After seven years of being in the trenches of the classroom, I’ve decided it’s time to venture into another realm of education. I’ve greatly enjoyed my students’ successes and my own. Not to brag or anything, but my Chemistry students in all their adolescent awkwardness, ROCK!! All 75 of my sophomores from last year passed their state examination. Eleven of them passed with perfect scores and 44 others passed with advanced scores. Everyone else in the county suffered a drop in scores due to unexpected changes to the test. I can’t reveal all my classroom secrets in this here blog, but I will share a few.
You walk into my classroom, and you’ll find something different going on. Textbooks are on the bookshelves, and not on student desks. Students are in groups chatting and snickering while plugging away at their calculators and marking up their periodic tables. On lab day, kids are madly writing and re-writing, measuring and re-measuring. No two kids are doing the same experiment, yet everything is totally under control. I’m at my desk managing an assortment of tasks and checking on their progress periodically. There is learning going on, but the burden is not on me. Students are happily doing what they thought was impossible, and I’m giving them space to grow… and flounder a little.

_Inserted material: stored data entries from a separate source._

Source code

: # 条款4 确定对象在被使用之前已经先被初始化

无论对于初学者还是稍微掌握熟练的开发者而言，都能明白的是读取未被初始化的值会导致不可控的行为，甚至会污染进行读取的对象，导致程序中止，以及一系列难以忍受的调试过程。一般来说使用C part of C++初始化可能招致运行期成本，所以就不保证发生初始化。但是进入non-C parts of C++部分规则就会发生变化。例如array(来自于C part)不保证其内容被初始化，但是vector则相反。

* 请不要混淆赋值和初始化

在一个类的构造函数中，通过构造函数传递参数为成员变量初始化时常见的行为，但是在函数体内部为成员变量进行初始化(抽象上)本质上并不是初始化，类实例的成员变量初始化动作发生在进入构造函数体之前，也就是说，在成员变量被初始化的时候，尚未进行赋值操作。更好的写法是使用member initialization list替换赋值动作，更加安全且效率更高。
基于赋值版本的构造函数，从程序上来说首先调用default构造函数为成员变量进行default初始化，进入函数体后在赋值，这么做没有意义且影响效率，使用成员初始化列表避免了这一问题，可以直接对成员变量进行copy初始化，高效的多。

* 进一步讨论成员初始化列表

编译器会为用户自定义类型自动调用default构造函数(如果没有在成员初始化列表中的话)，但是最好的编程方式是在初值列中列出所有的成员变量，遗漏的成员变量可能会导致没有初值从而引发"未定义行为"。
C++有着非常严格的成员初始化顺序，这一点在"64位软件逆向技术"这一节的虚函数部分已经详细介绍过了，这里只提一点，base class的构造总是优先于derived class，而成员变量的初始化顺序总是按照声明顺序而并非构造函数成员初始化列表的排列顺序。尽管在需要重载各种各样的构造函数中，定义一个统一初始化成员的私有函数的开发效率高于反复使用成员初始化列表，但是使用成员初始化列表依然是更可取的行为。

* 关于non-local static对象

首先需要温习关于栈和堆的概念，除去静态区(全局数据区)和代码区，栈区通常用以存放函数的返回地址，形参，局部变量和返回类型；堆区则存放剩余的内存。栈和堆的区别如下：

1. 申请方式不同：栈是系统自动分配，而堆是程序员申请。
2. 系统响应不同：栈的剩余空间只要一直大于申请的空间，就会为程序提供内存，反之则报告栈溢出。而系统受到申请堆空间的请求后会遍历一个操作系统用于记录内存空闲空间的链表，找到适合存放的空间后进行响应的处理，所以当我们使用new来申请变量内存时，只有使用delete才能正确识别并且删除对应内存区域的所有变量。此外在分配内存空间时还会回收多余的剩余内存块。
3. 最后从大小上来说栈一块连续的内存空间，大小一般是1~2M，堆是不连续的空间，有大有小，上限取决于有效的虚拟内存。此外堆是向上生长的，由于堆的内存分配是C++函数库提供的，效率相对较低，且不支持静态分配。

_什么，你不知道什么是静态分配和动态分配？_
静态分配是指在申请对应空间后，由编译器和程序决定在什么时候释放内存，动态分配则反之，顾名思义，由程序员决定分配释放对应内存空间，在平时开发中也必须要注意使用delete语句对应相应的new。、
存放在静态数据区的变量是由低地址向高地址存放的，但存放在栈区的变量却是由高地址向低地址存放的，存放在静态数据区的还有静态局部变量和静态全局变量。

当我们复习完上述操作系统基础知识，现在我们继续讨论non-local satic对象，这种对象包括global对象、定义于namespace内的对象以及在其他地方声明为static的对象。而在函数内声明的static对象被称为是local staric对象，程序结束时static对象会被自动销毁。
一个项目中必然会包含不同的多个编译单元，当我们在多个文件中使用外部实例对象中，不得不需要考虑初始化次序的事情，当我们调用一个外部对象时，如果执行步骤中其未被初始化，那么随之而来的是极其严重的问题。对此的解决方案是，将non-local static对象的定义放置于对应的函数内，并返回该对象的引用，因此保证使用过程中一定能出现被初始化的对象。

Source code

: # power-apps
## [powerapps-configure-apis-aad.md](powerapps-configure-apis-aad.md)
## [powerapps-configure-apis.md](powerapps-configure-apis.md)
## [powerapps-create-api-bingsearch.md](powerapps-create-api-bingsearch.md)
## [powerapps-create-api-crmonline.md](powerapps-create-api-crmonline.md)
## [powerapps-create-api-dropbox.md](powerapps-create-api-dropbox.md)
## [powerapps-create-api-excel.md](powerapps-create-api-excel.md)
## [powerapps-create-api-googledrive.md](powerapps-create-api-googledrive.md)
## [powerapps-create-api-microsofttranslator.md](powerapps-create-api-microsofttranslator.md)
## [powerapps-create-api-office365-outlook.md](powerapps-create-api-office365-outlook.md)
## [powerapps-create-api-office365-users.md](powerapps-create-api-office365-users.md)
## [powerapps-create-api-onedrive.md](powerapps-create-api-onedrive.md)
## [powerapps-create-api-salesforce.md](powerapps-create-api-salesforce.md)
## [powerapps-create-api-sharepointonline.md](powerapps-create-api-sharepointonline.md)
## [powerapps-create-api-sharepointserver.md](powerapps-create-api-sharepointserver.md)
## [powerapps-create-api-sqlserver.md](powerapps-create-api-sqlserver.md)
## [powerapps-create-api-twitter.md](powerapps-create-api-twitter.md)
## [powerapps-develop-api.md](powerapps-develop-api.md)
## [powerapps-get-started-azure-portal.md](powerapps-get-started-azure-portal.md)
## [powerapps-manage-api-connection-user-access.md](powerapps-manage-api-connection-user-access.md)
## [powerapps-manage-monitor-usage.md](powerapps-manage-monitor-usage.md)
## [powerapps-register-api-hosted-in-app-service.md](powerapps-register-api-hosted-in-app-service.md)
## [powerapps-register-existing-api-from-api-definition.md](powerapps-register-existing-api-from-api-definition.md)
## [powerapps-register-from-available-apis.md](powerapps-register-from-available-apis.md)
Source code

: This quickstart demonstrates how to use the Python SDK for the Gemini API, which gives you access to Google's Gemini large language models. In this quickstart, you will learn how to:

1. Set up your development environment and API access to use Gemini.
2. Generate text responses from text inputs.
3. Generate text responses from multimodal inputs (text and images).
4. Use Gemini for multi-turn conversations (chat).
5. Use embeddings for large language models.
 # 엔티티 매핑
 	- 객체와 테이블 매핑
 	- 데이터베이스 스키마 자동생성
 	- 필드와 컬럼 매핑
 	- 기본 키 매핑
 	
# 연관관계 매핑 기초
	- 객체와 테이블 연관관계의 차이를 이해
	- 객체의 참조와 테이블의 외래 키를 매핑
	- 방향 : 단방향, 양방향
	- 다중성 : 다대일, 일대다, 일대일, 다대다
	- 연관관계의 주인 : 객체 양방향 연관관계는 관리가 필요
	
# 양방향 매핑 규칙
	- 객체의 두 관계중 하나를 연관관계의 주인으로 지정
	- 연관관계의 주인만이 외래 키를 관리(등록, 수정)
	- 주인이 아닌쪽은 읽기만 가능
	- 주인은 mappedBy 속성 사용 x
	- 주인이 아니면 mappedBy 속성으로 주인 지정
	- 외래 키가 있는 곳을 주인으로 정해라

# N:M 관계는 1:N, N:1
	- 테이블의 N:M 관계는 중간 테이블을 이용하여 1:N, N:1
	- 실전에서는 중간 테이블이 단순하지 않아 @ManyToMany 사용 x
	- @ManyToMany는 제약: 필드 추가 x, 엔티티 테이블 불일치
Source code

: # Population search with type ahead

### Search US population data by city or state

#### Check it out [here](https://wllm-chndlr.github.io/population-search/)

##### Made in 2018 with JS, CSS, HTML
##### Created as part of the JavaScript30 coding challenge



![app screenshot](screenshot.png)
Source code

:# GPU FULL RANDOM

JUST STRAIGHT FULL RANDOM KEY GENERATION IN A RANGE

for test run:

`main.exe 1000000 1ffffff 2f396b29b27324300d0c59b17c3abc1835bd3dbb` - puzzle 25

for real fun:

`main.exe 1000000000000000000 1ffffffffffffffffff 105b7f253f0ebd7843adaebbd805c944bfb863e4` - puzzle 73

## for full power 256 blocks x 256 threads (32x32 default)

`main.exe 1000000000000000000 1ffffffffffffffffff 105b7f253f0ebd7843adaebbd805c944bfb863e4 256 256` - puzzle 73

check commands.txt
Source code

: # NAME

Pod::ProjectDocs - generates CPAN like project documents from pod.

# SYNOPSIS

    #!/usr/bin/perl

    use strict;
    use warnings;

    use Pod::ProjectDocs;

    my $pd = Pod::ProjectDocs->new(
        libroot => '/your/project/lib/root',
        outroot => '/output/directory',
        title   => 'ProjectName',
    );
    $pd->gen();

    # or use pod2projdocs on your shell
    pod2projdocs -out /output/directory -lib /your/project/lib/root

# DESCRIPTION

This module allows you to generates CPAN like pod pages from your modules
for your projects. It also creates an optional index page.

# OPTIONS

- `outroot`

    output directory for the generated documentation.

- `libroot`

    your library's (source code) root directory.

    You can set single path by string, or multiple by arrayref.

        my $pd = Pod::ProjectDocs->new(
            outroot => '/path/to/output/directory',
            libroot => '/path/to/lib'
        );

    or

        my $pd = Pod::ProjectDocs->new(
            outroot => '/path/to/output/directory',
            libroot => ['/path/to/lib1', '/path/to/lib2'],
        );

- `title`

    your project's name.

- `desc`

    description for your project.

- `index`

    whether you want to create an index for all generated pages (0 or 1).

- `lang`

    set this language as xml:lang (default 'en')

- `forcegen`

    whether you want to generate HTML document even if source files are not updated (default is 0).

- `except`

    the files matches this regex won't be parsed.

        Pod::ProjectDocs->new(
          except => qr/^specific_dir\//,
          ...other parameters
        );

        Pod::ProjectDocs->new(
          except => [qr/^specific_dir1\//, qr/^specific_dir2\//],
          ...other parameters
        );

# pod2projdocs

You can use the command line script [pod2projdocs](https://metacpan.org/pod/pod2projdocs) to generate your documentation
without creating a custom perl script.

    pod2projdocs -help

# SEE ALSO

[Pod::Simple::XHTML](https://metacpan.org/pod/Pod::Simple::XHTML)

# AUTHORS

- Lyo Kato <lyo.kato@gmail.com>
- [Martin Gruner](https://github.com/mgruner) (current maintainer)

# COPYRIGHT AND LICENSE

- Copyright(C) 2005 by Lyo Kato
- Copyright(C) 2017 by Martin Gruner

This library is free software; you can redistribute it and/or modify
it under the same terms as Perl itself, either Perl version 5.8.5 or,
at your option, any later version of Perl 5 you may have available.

What I’m talking about is a culture change. Secondary classrooms everywhere have become overrun with state standards and RTI initiatives. (I’m screaming inside!!!) There’s little we can do to change what takes place on the administrative level, but the classroom…. Well, that’s yours! And I want to inspire and encourage you to foster and re-foster an environment where learning takes precedence to student scores and every child is free to become their best.
Greet every student at the door every class period every day.
This is extreme, I know… but it’s truly a seed that reaps great rewards! I started this practice during my second year teaching. I think back to the first day of classes, and as some of the kids approached room 62 at Henrico High School I’d think “Boy, I hope that kid doesn’t come into my room.” Those jokers walked right through my door… Every. Single. One. And over time I fell in love with each of them.
One young woman in particular comes to mind. She had dyed her hair pitch black, wore horizontal-striped stockings & short skirts, and was pierced for days. Turns out she was incredibly brilliant and loveable and honored me long after she graduated.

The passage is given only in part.